I primi studi effettuati sul sito archeologico si devono a Franciolini e a Leo che sin dal 1964 furono in grado di individuare tre cerchie difensive concentriche del sito, rilevate successivamente da ricognizioni aereofotografiche. Ma si dovette attenere fino agli anni ’80 quando alcuni scavi portarono alla luce i segni che permisero la ricostruzione della storia messapica.

Furono il soprintendente archeologo dott. A. Alessio e la dott.ssa L. Lepore dell’Università di Firenze, che ne riconobbero l’enorme importanza. Nel 1989, gli scavi della prof.ssa Lepore portarono alla luce una necropoli di 13 tombe nella zona meridionale del sito.

Queste tombe sono a fossa rivestita in lastroni di calcarinite, tutte con tracce d’intonaco. La tecnica costruttiva delle tombe risulta diversa da quelle ritrovate in area messapica.

Nel sito “Li Castelli”, inoltre, sono state scoperte le fondazioni di un edificio, situato poco più a est della necropoli, con delle caratteristiche diverse rispetto ad altri contesti messapici. Si notano lastre da pavimentazione trovate in un ambiente non coperto, che fanno supporre che si tratterebbe di un edificio residenziale, appartenuto a famiglie di elevata posizione sociale.

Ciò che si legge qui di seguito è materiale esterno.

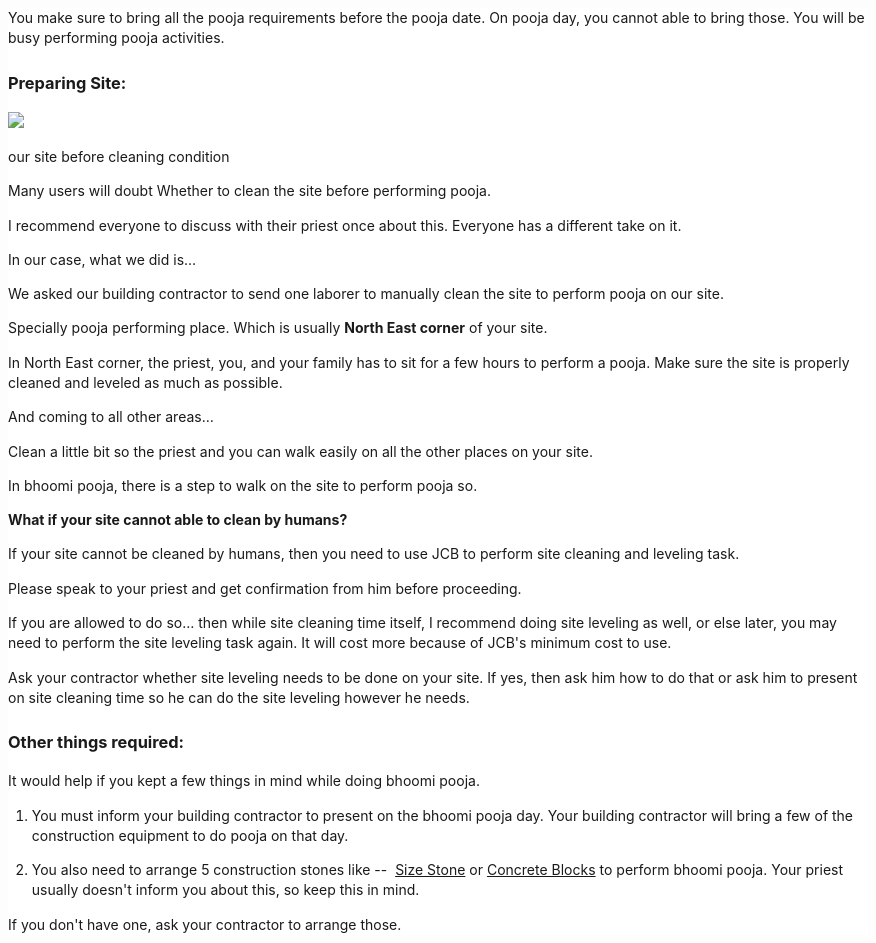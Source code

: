 You make sure to bring all the pooja requirements before the pooja date. On pooja day, you cannot able to bring those. You will be busy performing pooja activities.

### **Preparing Site:**

![](/bhoomi-pooja-for-house-construction/images/before-site-cleaning.jpg)

our site before cleaning condition

Many users will doubt Whether to clean the site before performing pooja.

I recommend everyone to discuss with their priest once about this. Everyone has a different take on it.

In our case, what we did is…

We asked our building contractor to send one laborer to manually clean the site to perform pooja on our site.

Specially pooja performing place. Which is usually **North East corner** of your site.

In North East corner, the priest, you, and your family has to sit for a few hours to perform a pooja. Make sure the site is properly cleaned and leveled as much as possible.

And coming to all other areas…

Clean a little bit so the priest and you can walk easily on all the other places on your site.

In bhoomi pooja, there is a step to walk on the site to perform pooja so.

**What if your site cannot able to clean by humans?**

If your site cannot be cleaned by humans, then you need to use JCB to perform site cleaning and leveling task.

Please speak to your priest and get confirmation from him before proceeding.

If you are allowed to do so… then while site cleaning time itself, I recommend doing site leveling as well, or else later, you may need to perform the site leveling task again. It will cost more because of JCB's minimum cost to use.

Ask your contractor whether site leveling needs to be done on your site. If yes, then ask him how to do that or ask him to present on site cleaning time so he can do the site leveling however he needs.

### **Other things required:**

It would help if you kept a few things in mind while doing bhoomi pooja.

1) You must inform your building contractor to present on the bhoomi pooja day. Your building contractor will bring a few of the construction equipment to do pooja on that day.

2) You also need to arrange 5 construction stones like --  [Size Stone](https://houseconstructionguide.com/size-stone-price/) or [Concrete Blocks](https://houseconstructionguide.com/how-hollow-blocks-unloader-cheat/) to perform bhoomi pooja. Your priest usually doesn't inform you about this, so keep this in mind.

If you don't have one, ask your contractor to arrange those.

Sono presenti nel sito anche due allineamenti murari a ridosso della prima cerchia muraria, di pianta rettangolare con una larghezza piuttosto ridotta e con ogni probabilità aperta verso sud.
Il sito de “Li Castelli” è stato abitato fino al III sec. a.C. e poi abbandonato fino ai giorni nostri.

Da fonti certe si è accertata l’esistenza di una civiltà fin dal neolitico antico che corrisponde al V millennio a.C. In seguito, come indicato da fonti letterarie, si parla di saccheggi e della conquista da parte dei romani della città messapica di Manduria, ma nulla è stato trovato del popolo messapico che abitava “Li Castelli”.

Tutta l’area de “Li Castelli”, è sottoposta a vincolo archeologico dalla Soprintendenza di Taranto.